The Cognition and Older Adult Stress (COAST) study
Purpose and Goals
Ever wondered how life stressors impact your health? Are you noticing changes in your thinking?
Life expectancy has risen significantly, with Canadians aged 65+ increasing 18.3% in the past 5 years (Franks et al., 2021). With this change, the prevalence of age-related conditions like dementia is also rising (Government of Canada, 2025; GBD Dementia Forecasting Collaborators, 2022). It is increasingly important to examine factors that impact cognitive aging.
Stress exposure has been shown to negatively affect brain structure and function, and subsequent cognitive outcomes, accelerating the biological aging process.
Researchers in the BRAIN Lab at the University of Victoria are investigating the cumulative effects of stress on cognition and brain function in older adults.
This study aims to better understand how the stress people experience throughout their lives may affect how their brain works and how well they think as they get older.
Specific Aims:
Aim 1: To see if people who have gone through more stress over their lifetime perform worse on thinking tasks that require planning, memory, focus, and self-control.
Aim 2: To find out whether people with more lifetime stress show signs of working harder in certain parts of their brain—especially the prefrontal cortex, which is involved in decision-making—when completing thinking tasks.
Aim 3: To examine whether the amount of stress someone has experienced changes the way brain activity is linked to their thinking abilities. In other words, we want to see if stress makes it more likely that the brain must work harder just to keep up during everyday tasks.
What is Involved?
This study will involve:
i. a brief pre-screening phone call to determine if you are eligible for the study.
ii. If eligible, you will complete an online survey (~0.5 hour) at home.
iii. Within one week of survey completion, you will attend an in-person cognitive assessment and neuroimaging monitoring session (~1.5 hour) at the University of Victoria. You will also complete a stress questionnaire in-person. You will receive a $40.00 gift card (via EverythingCard) for your participation in all parts of the study.
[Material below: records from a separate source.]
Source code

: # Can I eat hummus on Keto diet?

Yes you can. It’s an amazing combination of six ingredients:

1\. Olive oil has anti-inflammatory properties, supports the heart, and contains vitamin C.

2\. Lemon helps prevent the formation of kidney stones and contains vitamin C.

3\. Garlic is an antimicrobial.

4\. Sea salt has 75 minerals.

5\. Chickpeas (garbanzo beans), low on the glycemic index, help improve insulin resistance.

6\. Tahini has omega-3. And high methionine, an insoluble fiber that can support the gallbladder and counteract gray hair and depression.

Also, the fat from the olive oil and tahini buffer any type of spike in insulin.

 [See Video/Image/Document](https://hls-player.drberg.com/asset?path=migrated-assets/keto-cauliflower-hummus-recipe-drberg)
Eligibility to Participate
- 65 years or older living in the greater Victoria area (and can come to UVic for in-person testing)
- Right-handed
- Can communicate in English
- No history of severe psychiatric (e.g., schizophrenia, bipolar disorder) or neurological disorders (e.g., Multiple Sclerosis, severe head injury, dementia)
- No sensory or motor difficulties that could impact testing
If you are eligible (as determined by our phone screening call) and choose to participate, you will be provided with a detailed consent form outlining the study procedures, potential risks, and your rights as a participant prior to enrollment.
Please note that participation involves consenting to have your anonymized data stored indefinitely, used in future ethically approved research, and shared in an open-access database. If you do not agree with these terms, you may choose not to participate.